KKTC’deki inşaat ve planlamanın adı tam da bu olsa gerek. Bölgesel yapılaşmanın içinde kendimizi kaybediyoruz adeta. Bir yapılaşma var diyelim. Önce inşaa ediyoruz, sonra planını yapıyoruz; olmadı bir de üstüne emirname çıkarıyoruz; ondan sonra gerekli izinleri alıyoruz. Yasaları değil; yasalara tüzükler ekleyerek yasayı kendimize uyduruyoruz.

Girne Emirnamesi ortada. Bu konuda herkes bir şeyler söylüyor.

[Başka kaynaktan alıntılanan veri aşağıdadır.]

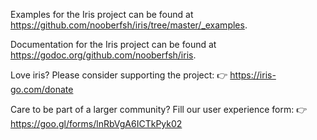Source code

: Examples for the Iris project can be found at
<https://github.com/nooberfsh/iris/tree/master/_examples>.

Documentation for the Iris project can be found at
<https://godoc.org/github.com/nooberfsh/iris>.

Love iris? Please consider supporting the project:
👉  https://iris-go.com/donate

Care to be part of a larger community? Fill our user experience form:
👉  https://goo.gl/forms/lnRbVgA6ICTkPyk02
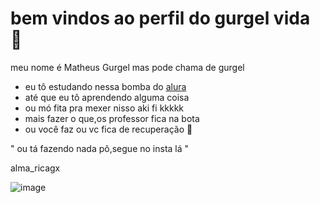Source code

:  # bem vindos ao perfil do gurgel vida 💙

meu nome é Matheus Gurgel mas pode chama de gurgel

- eu tô estudando nessa bomba do [alura](https://www.alura.com.br)
- até que eu tô aprendendo alguma coisa
- ou mó fita pra mexer nisso aki fi kkkkk
- mais fazer o que,os professor fica na bota
- ou você faz ou vc fica de recuperação 👺

" ou tá fazendo nada pô,segue no insta lá "

alma_ricagx


![image](https://github.com/user-attachments/assets/61723aa8-adb0-4304-ae85-62b6b53214c8)
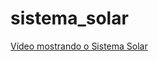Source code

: # sistema_solar
[Vídeo mostrando o Sistema Solar](https://drive.google.com/file/d/1C-IwSL-xbZmvuZqhTFbk3s39hWSxWd50/view?usp=drive_link)
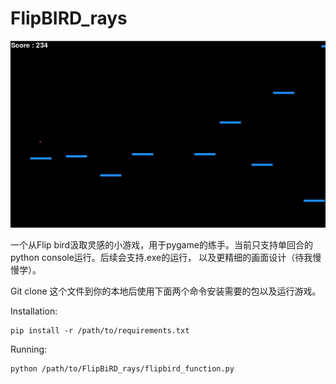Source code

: # FlipBIRD_rays

![alt text](https://github.com/Kyrie-xie/FlipBIRD_rays/blob/main/img/img.png?raw=true)

一个从Flip bird汲取灵感的小游戏，用于pygame的练手。当前只支持单回合的python console运行。后续会支持.exe的运行，
以及更精细的画面设计（待我慢慢学）。

Git clone 这个文件到你的本地后使用下面两个命令安装需要的包以及运行游戏。


Installation:

    pip install -r /path/to/requirements.txt

Running:

    python /path/to/FlipBiRD_rays/flipbird_function.py


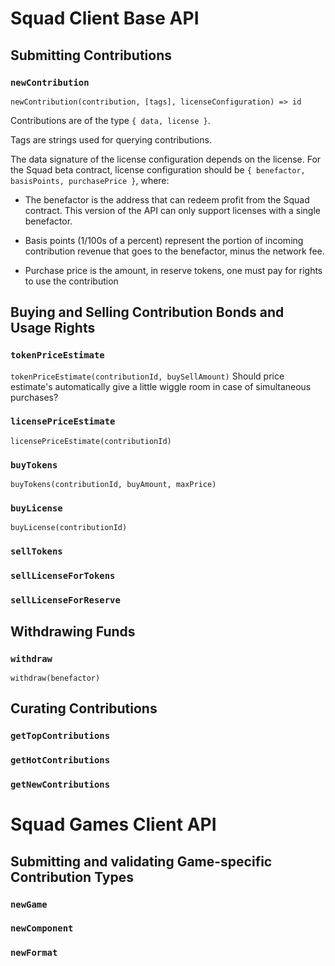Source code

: # Squad Client Base API

## Submitting Contributions

### `newContribution`
`newContribution(contribution, [tags], licenseConfiguration) => id`

Contributions are of the type `{ data, license }`.

Tags are strings used for querying contributions. 

The data signature of the license configuration depends on the license. For the Squad beta contract, license configuration should be `{ benefactor, basisPoints, purchasePrice }`, where:

- The benefactor is the address that can redeem profit from the Squad contract. This version of the API can only support licenses with a single benefactor.

- Basis points (1/100s of a percent) represent the portion of incoming contribution revenue that goes to the benefactor, minus the network fee.

- Purchase price is the amount, in reserve tokens, one must pay for rights to use the contribution

## Buying and Selling Contribution Bonds and Usage Rights

### `tokenPriceEstimate`
`tokenPriceEstimate(contributionId, buySellAmount)`
Should price estimate's automatically give a little wiggle room in case of simultaneous purchases?

### `licensePriceEstimate`
`licensePriceEstimate(contributionId)`

### `buyTokens`
`buyTokens(contributionId, buyAmount, maxPrice)`

### `buyLicense`
`buyLicense(contributionId)`

### `sellTokens`

### `sellLicenseForTokens`

### `sellLicenseForReserve`

## Withdrawing Funds

### `withdraw`
`withdraw(benefactor)`

## Curating Contributions

### `getTopContributions`

### `getHotContributions`

### `getNewContributions`

# Squad Games Client API

## Submitting and validating Game-specific Contribution Types

### `newGame`

### `newComponent`

### `newFormat`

Elimde 2008 yılında UKÜ’nün öncülüğünde 100’den fazla Kıbrıslı Türk aydın tarafından 17 hafta boyunca detaylı olarak TV kanalları önünde yapılan paneller dizisinin bir kitabı bulunuyor. Dünya Bankası Raporu tartışıldı o paneller dizisinde. Hatta paneli yöneten de Tamer Garip’ti. Bu panelde tartışılan konular, daha sonra kitaplaştırıldı. Pek çoğumuzun evinde bu kitap vardır.

Şimdi neden bunu anlatma gereği duyuyorum?

Malumunuz her yağmur yağdığında, sel baskınları olduğunda aklımıza hemen plansızca yapılan inşaatlar ve içi molozlarla doldurulan dere yatakları geliyor. Aslında yağmurun miktarı normal ancak sürekli sel taşkınları olduğundan bize fazla geliyor. İşte bunun en yakın örneği Girne Bölgesi’nde yaşandı.

Girne-Püsküllü’deki Hasan Esat Işık Sokak sakinleri, dere yatağında yapılan isale hattının üzerine özel bir şirket tarafından yapılan inşaat nedeniyle, evlerinin her yağmur yağmasının ardından sular altında kaldığını belirtiyorlar.

Peki bu dere yatağının üzerine inşaat iznini kim verdi? Neden verdi?

Mimarlar Odası Eski Başkanı Ekrem Bodamlızade o kitapta bakın neler diyor?

“Dönüp bakıyoruz niye yapamadı bu devlet bu planlamayı? 83/ 89 yıllarında Fasıl 96 ile her yere yolu olan her yere inşaat hakkıyla imar planları göz ardı edilerek yahut yapılmadan yapılaşma devam etti. 1989’da 55/89 İmar yasası Şehir Planlama Dairesi tarafından hazırlanıp çıkarıldı. Bizim birliğimiz maalesef odalarımız da bu yasada sessiz kaldı ve kurum ve kuruluşlarla bu yasada görüşler uzlaşmadan bu yasa geçti.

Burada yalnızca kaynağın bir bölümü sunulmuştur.